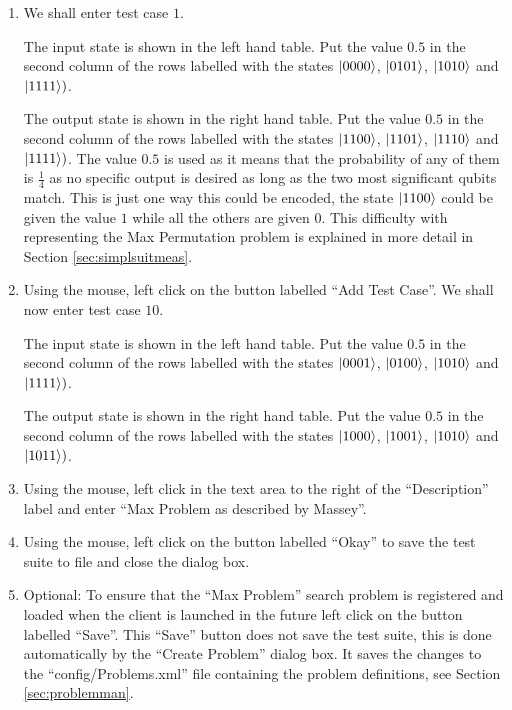 \begin{enumerate}
\item We shall enter test case $1$.

The input state is shown in the left hand table.
Put the value $0.5$ in the second column of the rows labelled with the states $\left\vert{0000}\right\rangle$, $\left\vert{0101}\right\rangle$, $\left\vert{1010}\right\rangle$ and $\left\vert{1111}\right\rangle)$.

The output state is shown in the right hand table.
Put the value $0.5$ in the second column of the rows labelled with the states $\left\vert{1100}\right\rangle$, $\left\vert{1101}\right\rangle$, $\left\vert{1110}\right\rangle$ and $\left\vert{1111}\right\rangle)$.
The value $0.5$ is used as it means that the probability of any of them is $\frac{1}{4}$ as no specific output is desired as long as the two most significant qubits match.
This is just one way this could be encoded, the state $\left\vert{1100}\right\rangle$ could be given the value $1$ while all the others are given $0$.
This difficulty with representing the Max Permutation problem is explained in more detail in Section \ref{sec:simplsuitmeas}.

\item \label{enum:addtcstep} Using the mouse, left click on the button labelled ``Add Test Case''.
We shall now enter test case $10$.

The input state is shown in the left hand table.
Put the value $0.5$ in the second column of the rows labelled with the states $\left\vert{0001}\right\rangle$, $\left\vert{0100}\right\rangle$, $\left\vert{1010}\right\rangle$ and $\left\vert{1111}\right\rangle)$.

The output state is shown in the right hand table.
Put the value $0.5$ in the second column of the rows labelled with the states $\left\vert{1000}\right\rangle$, $\left\vert{1001}\right\rangle$, $\left\vert{1010}\right\rangle$ and $\left\vert{1011}\right\rangle)$.

\item Using the mouse, left click in the text area to the right of the ``Description'' label and enter ``Max Problem as described by Massey''.

\item Using the mouse, left click on the button labelled ``Okay'' to save the test suite to file and close the dialog box.

\item \label{enum:createsaveprobs}Optional: To ensure that the ``Max Problem'' search problem is registered and loaded when the client is launched in the future left click on the button labelled ``Save''.
This ``Save'' button does not save the test suite, this is done automatically by the ``Create Problem'' dialog box.
It saves the changes to the ``config/Problems.xml'' file containing the problem definitions, see Section \ref{sec:problemman}.
\end{enumerate}

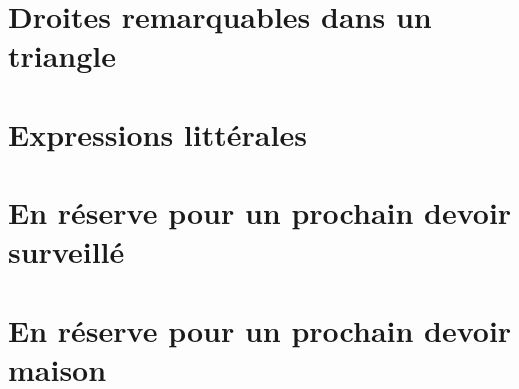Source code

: 

\section{Droites remarquables dans un triangle}


\section{Expressions littérales}


\section{En réserve pour un prochain devoir surveillé}



\section{En réserve pour un prochain devoir maison}



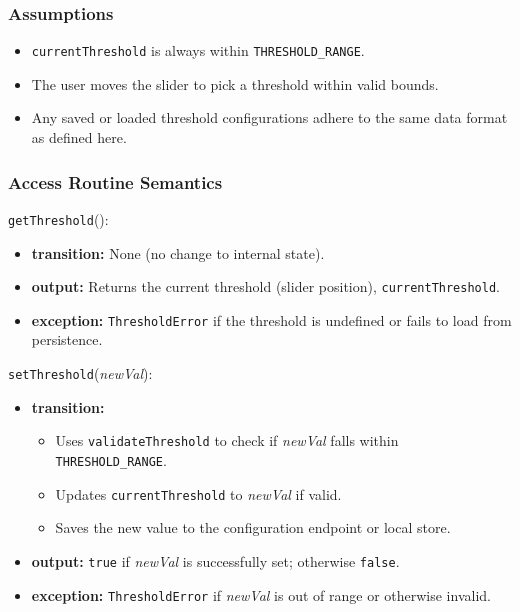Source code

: \documentclass[12pt, titlepage]{article}
\begin{document}
\subsubsection{Assumptions}

\begin{itemize}
    \item \texttt{currentThreshold} is always within \texttt{THRESHOLD\_RANGE}.
    \item The user moves the slider to pick a threshold within valid bounds.
    \item Any saved or loaded threshold configurations adhere to the same data format as defined here.
\end{itemize}

\subsubsection{Access Routine Semantics}

\noindent \texttt{getThreshold}():
\begin{itemize}
    \item \textbf{transition:} None (no change to internal state).
    \item \textbf{output:} Returns the current threshold (slider position), \texttt{currentThreshold}.
    \item \textbf{exception:} \texttt{ThresholdError} if the threshold is undefined or fails to load from persistence.
\end{itemize}

\noindent \texttt{setThreshold}(\textit{newVal}):
\begin{itemize}
    \item \textbf{transition:}
    \begin{itemize}
        \item Uses \texttt{validateThreshold} to check if \textit{newVal} falls within \texttt{THRESHOLD\_RANGE}.
        \item Updates \texttt{currentThreshold} to \textit{newVal} if valid.
        \item Saves the new value to the configuration endpoint or local store.
    \end{itemize}
    \item \textbf{output:} \texttt{true} if \textit{newVal} is successfully set; otherwise \texttt{false}.
    \item \textbf{exception:} \texttt{ThresholdError} if \textit{newVal} is out of range or otherwise invalid.
\end{itemize}
\end{document}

## [Required action]
Work out the number of lines in the entries above that hold the word "labelled", giving the number without comment.

## [Solution for this problem]
7